It wasn’t your ordinary catheterization, one of the thousands performed every year at Hillel Yaffe Medical Center or even in Israel. This past week, a catheterization using a special and sophisticated method was performed for the first time at Hillel Yaffe. It requires strong expertise and a combination of techniques. This method is known as “retrograde.” It is a breakthrough method, as it may prevent the need for bypass surgery. Very few professionals worldwide have been trained in this method, given its complexity and the level of expertise needed.
The standard approach today in cases where there is stenosis or blockage of a coronary artery is to reach the blockage through the obstructed artery and to release it using a balloon and/or through placement of a stent. In complex situations, where there is 100% blockage, this method does not always work, and sometimes the patient is referred for bypass surgery.
In the case of Zuhadi Abu Nada, 47, who came into the Hillel Yaffe Emergency Room with serious chest pain, this kind of complicated catheterization was necessary. Abu Nada had already had a heart attack, following which his heart function deteriorated.
From right to left: Dr. Rami Abu Pane, the patient Zuhadi Abu Nada, Director of ICCU
Prof. Simcha Meisel, and Head of the Jasr a-Zarka Council Amash Murad
When he arrived at Hillel Yaffe, Abu Nada was rushed into the catheterization room, where a full blockage of a right dominant artery was found.
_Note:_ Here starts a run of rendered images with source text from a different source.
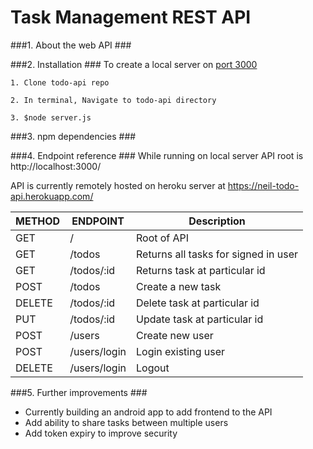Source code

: # Task Management REST API

###1. About the web API ###


###2. Installation ###
  To create a local server on [port 3000](http://localhost:3000/) 
  ```
  1. Clone todo-api repo

  2. In terminal, Navigate to todo-api directory

  3. $node server.js
  ```
###3. npm dependencies ###

###4. Endpoint reference ###
While running on local server API root is http://localhost:3000/

API is currently remotely hosted on heroku server at  https://neil-todo-api.herokuapp.com/

| METHOD        | ENDPOINT           | Description  |
| ------------- | ------------- | ----- |
| GET     | / | Root of API |
| GET      | /todos      | Returns all tasks for signed in user  |
| GET | /todos/:id      | Returns task at particular id   |
|POST | /todos | Create a new task|
|DELETE | /todos/:id | Delete task at particular id|
|PUT | /todos/:id | Update task at particular id|
|POST | /users | Create new user|
|POST | /users/login | Login existing user |
|DELETE | /users/login | Logout|


###5. Further improvements ###
  * Currently building an android app to add frontend to the API
  * Add ability to share tasks between multiple users
  * Add token expiry to improve security


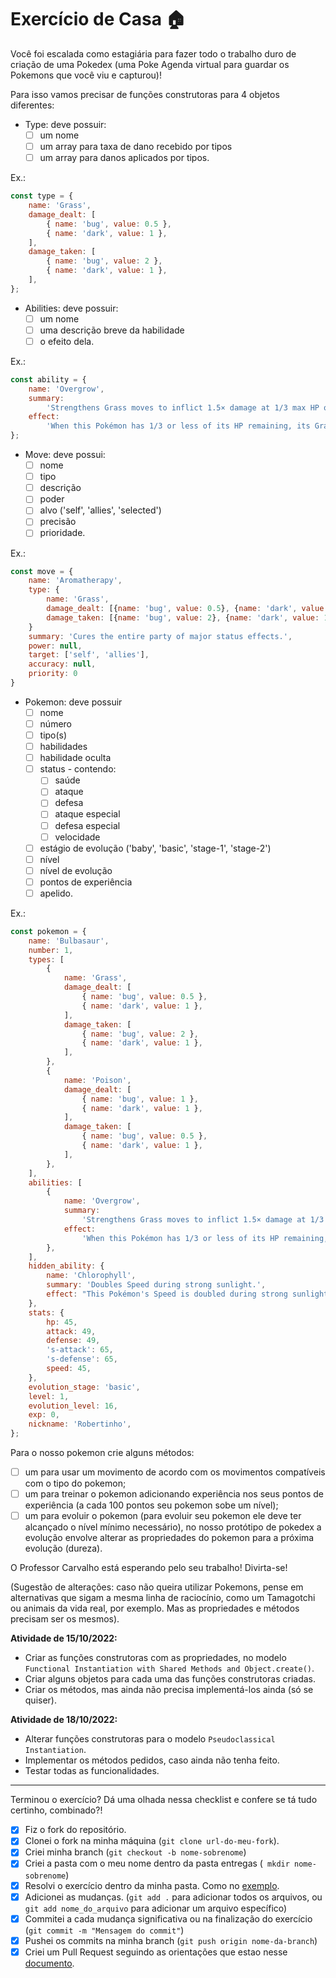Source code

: # Exercício de Casa 🏠

Você foi escalada como estagiária para fazer todo o trabalho duro de criação de uma Pokedex (uma Poke Agenda virtual para guardar os Pokemons que você viu e capturou)!

Para isso vamos precisar de funções construtoras para 4 objetos diferentes:

- Type: deve possuir:
  - [ ] um nome
  - [ ] um array para taxa de dano recebido por tipos
  - [ ] um array para danos aplicados por tipos.

Ex.:
```javascript
const type = {
	name: 'Grass',
	damage_dealt: [
		{ name: 'bug', value: 0.5 },
		{ name: 'dark', value: 1 },
	],
	damage_taken: [
		{ name: 'bug', value: 2 },
		{ name: 'dark', value: 1 },
	],
};
```

- Abilities: deve possuir:
  - [ ] um nome
  - [ ] uma descrição breve da habilidade
  - [ ] o efeito dela.
  
Ex.:
```javascript
const ability = {
	name: 'Overgrow',
	summary:
		'Strengthens Grass moves to inflict 1.5× damage at 1/3 max HP or less.',
	effect:
		'When this Pokémon has 1/3 or less of its HP remaining, its Grass-type moves inflict 1.5× as much regular damage.',
};
```

- Move: deve possui:
  - [ ] nome
  - [ ] tipo
  - [ ] descrição
  - [ ] poder
  - [ ] alvo ('self', 'allies', 'selected')
  - [ ] precisão
  - [ ] prioridade.
  
Ex.:
```javascript
const move = {
    name: 'Aromatherapy',
    type: {
        name: 'Grass',
        damage_dealt: [{name: 'bug', value: 0.5}, {name: 'dark', value: 1}],
        damage_taken: [{name: 'bug', value: 2}, {name: 'dark', value: 1}]
    }
    summary: 'Cures the entire party of major status effects.',
    power: null,
    target: ['self', 'allies'],
    accuracy: null,
    priority: 0
}
```

- Pokemon: deve possuir
  - [ ] nome
  - [ ] número
  - [ ] tipo(s)
  - [ ] habilidades
  - [ ] habilidade oculta
  - [ ] status - contendo:
    - [ ] saúde
    - [ ] ataque
    - [ ] defesa
    - [ ] ataque especial
    - [ ] defesa especial
    - [ ] velocidade
  - [ ] estágio de evolução ('baby', 'basic', 'stage-1', 'stage-2')
  - [ ] nível
  - [ ] nível de evolução
  - [ ] pontos de experiência
  - [ ] apelido.
  
Ex.:
```javascript
const pokemon = {
	name: 'Bulbasaur',
	number: 1,
	types: [
		{
			name: 'Grass',
			damage_dealt: [
				{ name: 'bug', value: 0.5 },
				{ name: 'dark', value: 1 },
			],
			damage_taken: [
				{ name: 'bug', value: 2 },
				{ name: 'dark', value: 1 },
			],
		},
		{
			name: 'Poison',
			damage_dealt: [
				{ name: 'bug', value: 1 },
				{ name: 'dark', value: 1 },
			],
			damage_taken: [
				{ name: 'bug', value: 0.5 },
				{ name: 'dark', value: 1 },
			],
		},
	],
	abilities: [
		{
			name: 'Overgrow',
			summary:
				'Strengthens Grass moves to inflict 1.5× damage at 1/3 max HP or less.',
			effect:
				'When this Pokémon has 1/3 or less of its HP remaining, its Grass-type moves inflict 1.5× as much regular damage.',
		},
	],
	hidden_ability: {
		name: 'Chlorophyll',
		summary: 'Doubles Speed during strong sunlight.',
		effect: "This Pokémon's Speed is doubled during strong sunlight.",
	},
	stats: {
		hp: 45,
		attack: 49,
		defense: 49,
		's-attack': 65,
		's-defense': 65,
		speed: 45,
	},
	evolution_stage: 'basic',
	level: 1,
	evolution_level: 16,
	exp: 0,
	nickname: 'Robertinho',
};
```

Para o nosso pokemon crie alguns métodos:
- [ ] um para usar um movimento de acordo com os movimentos compatíveis com o tipo do pokemon;
- [ ] um para treinar o pokemon adicionando experiência nos seus pontos de experiência (a cada 100 pontos seu pokemon sobe um nível);
- [ ] um para evoluir o pokemon (para evoluir seu pokemon ele deve ter alcançado o nível mínimo necessário), no nosso protótipo de pokedex a evolução envolve alterar as propriedades do pokemon para a próxima evolução (dureza).

O Professor Carvalho está esperando pelo seu trabalho! Divirta-se!

(Sugestão de alterações: caso não queira utilizar Pokemons, pense em alternativas que sigam a mesma linha de raciocínio, como um Tamagotchi ou animais da vida real, por exemplo. Mas as propriedades e métodos precisam ser os mesmos).

**Atividade de 15/10/2022:**
- Criar as funções construtoras com as propriedades, no modelo `Functional Instantiation with Shared Methods and Object.create()`.
- Criar alguns objetos para cada uma das funções construtoras criadas.
- Criar os métodos, mas ainda não precisa implementá-los ainda (só se quiser).

**Atividade de 18/10/2022:**
- Alterar funções construtoras para o modelo `Pseudoclassical Instantiation`.
- Implementar os métodos pedidos, caso ainda não tenha feito.
- Testar todas as funcionalidades.

---

Terminou o exercício? Dá uma olhada nessa checklist e confere se tá tudo certinho, combinado?!

- [X] Fiz o fork do repositório.
- [X] Clonei o fork na minha máquina (`git clone url-do-meu-fork`).
- [X] Criei minha branch (`git checkout -b nome-sobrenome`)
- [X] Criei a pasta com o meu nome dentro da pasta entregas (` mkdir nome-sobrenome`)
- [X] Resolvi o exercício dentro da minha pasta. Como no [exemplo](/on21-imersao-js-S1-TDD/exercicios/para-casa/entregas/exemplo-nome-sobrenome/).
- [X] Adicionei as mudanças. (`git add .` para adicionar todos os arquivos, ou `git add nome_do_arquivo` para adicionar um arquivo específico)
- [X] Commitei a cada mudança significativa ou na finalização do exercício (`git commit -m "Mensagem do commit"`)
- [X] Pushei os commits na minha branch (`git push origin nome-da-branch`)
- [X] Criei um Pull Request seguindo as orientações que estao nesse [documento](/on21-imersao-js-S1-TDD/exercicios/para-casa/instrucoes-pull-request.md).
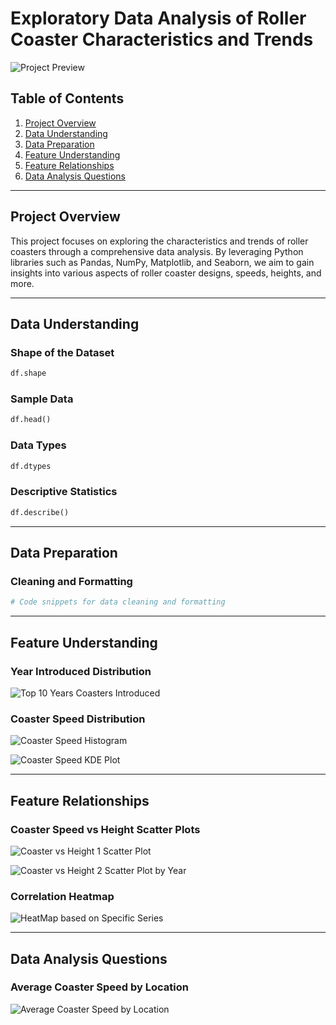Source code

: # Exploratory Data Analysis of Roller Coaster Characteristics and Trends

![Project Preview](https://imgur.com/9HnyJ5T)

## Table of Contents
1. [Project Overview](#project-overview)
2. [Data Understanding](#data-understanding)
3. [Data Preparation](#data-preparation)
4. [Feature Understanding](#feature-understanding)
5. [Feature Relationships](#feature-relationships)
6. [Data Analysis Questions](#data-analysis-questions)

---

## Project Overview

This project focuses on exploring the characteristics and trends of roller coasters through a comprehensive data analysis. By leveraging Python libraries such as Pandas, NumPy, Matplotlib, and Seaborn, we aim to gain insights into various aspects of roller coaster designs, speeds, heights, and more.

---

## Data Understanding

### Shape of the Dataset
```python
df.shape
```

### Sample Data
```python
df.head()
```

### Data Types
```python
df.dtypes
```

### Descriptive Statistics
```python
df.describe()
```

---

## Data Preparation

### Cleaning and Formatting
```python
# Code snippets for data cleaning and formatting
```

---

## Feature Understanding

### Year Introduced Distribution

![Top 10 Years Coasters Introduced](https://imgur.com/Bxgbqzv)

### Coaster Speed Distribution

![Coaster Speed Histogram](https://imgur.com/XqmUJz8)

![Coaster Speed KDE Plot](https://imgur.com/tYNz6aj)

---

## Feature Relationships

### Coaster Speed vs Height Scatter Plots

![Coaster vs Height 1 Scatter Plot](https://imgur.com/r3OUV7g)

![Coaster vs Height 2 Scatter Plot by Year](https://imgur.com/f0JIVhl)

### Correlation Heatmap

![HeatMap based on Specific Series](https://imgur.com/TIPTfGb)

---

## Data Analysis Questions

### Average Coaster Speed by Location

![Average Coaster Speed by Location](https://imgur.com/vi18xZJ)

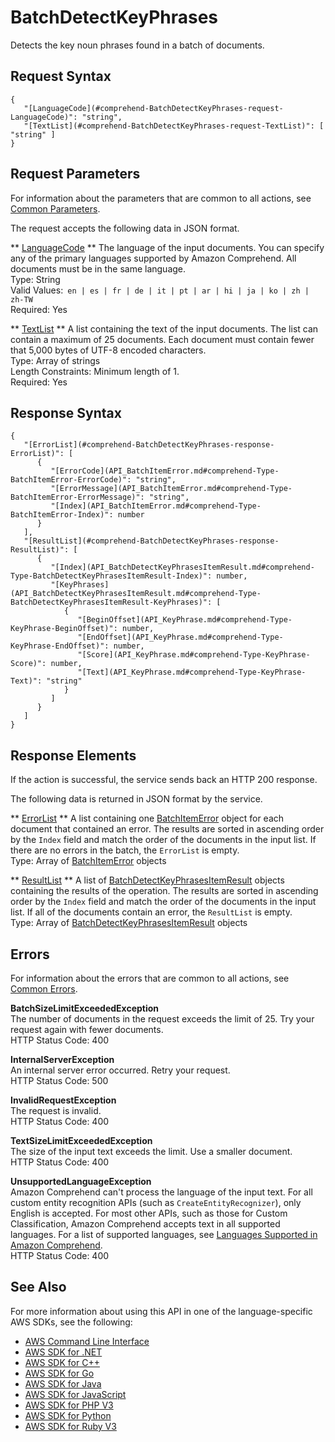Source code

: # BatchDetectKeyPhrases<a name="API_BatchDetectKeyPhrases"></a>

Detects the key noun phrases found in a batch of documents\.

## Request Syntax<a name="API_BatchDetectKeyPhrases_RequestSyntax"></a>

```
{
   "[LanguageCode](#comprehend-BatchDetectKeyPhrases-request-LanguageCode)": "string",
   "[TextList](#comprehend-BatchDetectKeyPhrases-request-TextList)": [ "string" ]
}
```

## Request Parameters<a name="API_BatchDetectKeyPhrases_RequestParameters"></a>

For information about the parameters that are common to all actions, see [Common Parameters](CommonParameters.md)\.

The request accepts the following data in JSON format\.

 ** [LanguageCode](#API_BatchDetectKeyPhrases_RequestSyntax) **   <a name="comprehend-BatchDetectKeyPhrases-request-LanguageCode"></a>
The language of the input documents\. You can specify any of the primary languages supported by Amazon Comprehend\. All documents must be in the same language\.  
Type: String  
Valid Values:` en | es | fr | de | it | pt | ar | hi | ja | ko | zh | zh-TW`   
Required: Yes

 ** [TextList](#API_BatchDetectKeyPhrases_RequestSyntax) **   <a name="comprehend-BatchDetectKeyPhrases-request-TextList"></a>
A list containing the text of the input documents\. The list can contain a maximum of 25 documents\. Each document must contain fewer that 5,000 bytes of UTF\-8 encoded characters\.  
Type: Array of strings  
Length Constraints: Minimum length of 1\.  
Required: Yes

## Response Syntax<a name="API_BatchDetectKeyPhrases_ResponseSyntax"></a>

```
{
   "[ErrorList](#comprehend-BatchDetectKeyPhrases-response-ErrorList)": [ 
      { 
         "[ErrorCode](API_BatchItemError.md#comprehend-Type-BatchItemError-ErrorCode)": "string",
         "[ErrorMessage](API_BatchItemError.md#comprehend-Type-BatchItemError-ErrorMessage)": "string",
         "[Index](API_BatchItemError.md#comprehend-Type-BatchItemError-Index)": number
      }
   ],
   "[ResultList](#comprehend-BatchDetectKeyPhrases-response-ResultList)": [ 
      { 
         "[Index](API_BatchDetectKeyPhrasesItemResult.md#comprehend-Type-BatchDetectKeyPhrasesItemResult-Index)": number,
         "[KeyPhrases](API_BatchDetectKeyPhrasesItemResult.md#comprehend-Type-BatchDetectKeyPhrasesItemResult-KeyPhrases)": [ 
            { 
               "[BeginOffset](API_KeyPhrase.md#comprehend-Type-KeyPhrase-BeginOffset)": number,
               "[EndOffset](API_KeyPhrase.md#comprehend-Type-KeyPhrase-EndOffset)": number,
               "[Score](API_KeyPhrase.md#comprehend-Type-KeyPhrase-Score)": number,
               "[Text](API_KeyPhrase.md#comprehend-Type-KeyPhrase-Text)": "string"
            }
         ]
      }
   ]
}
```

## Response Elements<a name="API_BatchDetectKeyPhrases_ResponseElements"></a>

If the action is successful, the service sends back an HTTP 200 response\.

The following data is returned in JSON format by the service\.

 ** [ErrorList](#API_BatchDetectKeyPhrases_ResponseSyntax) **   <a name="comprehend-BatchDetectKeyPhrases-response-ErrorList"></a>
A list containing one [BatchItemError](API_BatchItemError.md) object for each document that contained an error\. The results are sorted in ascending order by the `Index` field and match the order of the documents in the input list\. If there are no errors in the batch, the `ErrorList` is empty\.  
Type: Array of [BatchItemError](API_BatchItemError.md) objects

 ** [ResultList](#API_BatchDetectKeyPhrases_ResponseSyntax) **   <a name="comprehend-BatchDetectKeyPhrases-response-ResultList"></a>
A list of [BatchDetectKeyPhrasesItemResult](API_BatchDetectKeyPhrasesItemResult.md) objects containing the results of the operation\. The results are sorted in ascending order by the `Index` field and match the order of the documents in the input list\. If all of the documents contain an error, the `ResultList` is empty\.  
Type: Array of [BatchDetectKeyPhrasesItemResult](API_BatchDetectKeyPhrasesItemResult.md) objects

## Errors<a name="API_BatchDetectKeyPhrases_Errors"></a>

For information about the errors that are common to all actions, see [Common Errors](CommonErrors.md)\.

 **BatchSizeLimitExceededException**   
The number of documents in the request exceeds the limit of 25\. Try your request again with fewer documents\.  
HTTP Status Code: 400

 **InternalServerException**   
An internal server error occurred\. Retry your request\.  
HTTP Status Code: 500

 **InvalidRequestException**   
The request is invalid\.  
HTTP Status Code: 400

 **TextSizeLimitExceededException**   
The size of the input text exceeds the limit\. Use a smaller document\.  
HTTP Status Code: 400

 **UnsupportedLanguageException**   
Amazon Comprehend can't process the language of the input text\. For all custom entity recognition APIs \(such as `CreateEntityRecognizer`\), only English is accepted\. For most other APIs, such as those for Custom Classification, Amazon Comprehend accepts text in all supported languages\. For a list of supported languages, see [Languages Supported in Amazon Comprehend](supported-languages.md)\.   
HTTP Status Code: 400

## See Also<a name="API_BatchDetectKeyPhrases_SeeAlso"></a>

For more information about using this API in one of the language\-specific AWS SDKs, see the following:
+  [AWS Command Line Interface](https://docs.aws.amazon.com/goto/aws-cli/comprehend-2017-11-27/BatchDetectKeyPhrases) 
+  [AWS SDK for \.NET](https://docs.aws.amazon.com/goto/DotNetSDKV3/comprehend-2017-11-27/BatchDetectKeyPhrases) 
+  [AWS SDK for C\+\+](https://docs.aws.amazon.com/goto/SdkForCpp/comprehend-2017-11-27/BatchDetectKeyPhrases) 
+  [AWS SDK for Go](https://docs.aws.amazon.com/goto/SdkForGoV1/comprehend-2017-11-27/BatchDetectKeyPhrases) 
+  [AWS SDK for Java](https://docs.aws.amazon.com/goto/SdkForJava/comprehend-2017-11-27/BatchDetectKeyPhrases) 
+  [AWS SDK for JavaScript](https://docs.aws.amazon.com/goto/AWSJavaScriptSDK/comprehend-2017-11-27/BatchDetectKeyPhrases) 
+  [AWS SDK for PHP V3](https://docs.aws.amazon.com/goto/SdkForPHPV3/comprehend-2017-11-27/BatchDetectKeyPhrases) 
+  [AWS SDK for Python](https://docs.aws.amazon.com/goto/boto3/comprehend-2017-11-27/BatchDetectKeyPhrases) 
+  [AWS SDK for Ruby V3](https://docs.aws.amazon.com/goto/SdkForRubyV3/comprehend-2017-11-27/BatchDetectKeyPhrases)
After several attempts to open the blockage using the standard method, the catheterization staff, Dr. Aaron Frimerman, Catheterization Unit Director, and Dr. Rami Abu Pane, who recently returned from training on this method, decided to try a different technique. The two decided to perform the procedure using the retrograde approach and to enter through the “back door,” meaning to reach the blocked right artery from the opposite direction, namely through the open left artery, a method that requires a very high level of expertise and very complex control.
“This was a serious case of a young man who suffered very a very complex blockage along with backgrounded diseases and poor heart function. We saw that there was a chronic complete blockage and, after several failed attempts at opening it, we were forced to use the retrograde method. In other words, we entered through the open artery on the opposite side, which feeds the blocked artery through small arterioles. That was how we were able to open the blockage using an indirect method,” said Dr. Abu Pane.
Dr. Frimerman added, “We know that we couldn't take the risk of having the patient undergo bypass surgery given his complex health issues, which is why we did everything we could to open the blockage.”
Opening chronically blocked arteries is a very complicated procedure, which requires skills and a sophisticated technique. Prof. Ariel Roguin, Heart Institute Director, said, “This is indeed a unique method, which very few people in Israel and worldwide know how to perform. As part of the expansion of the Heart Institute, we will add another catheterization room and perform complicated catheterizations, which will respond to the needs of patients who suffer from chronic complicated blockages.”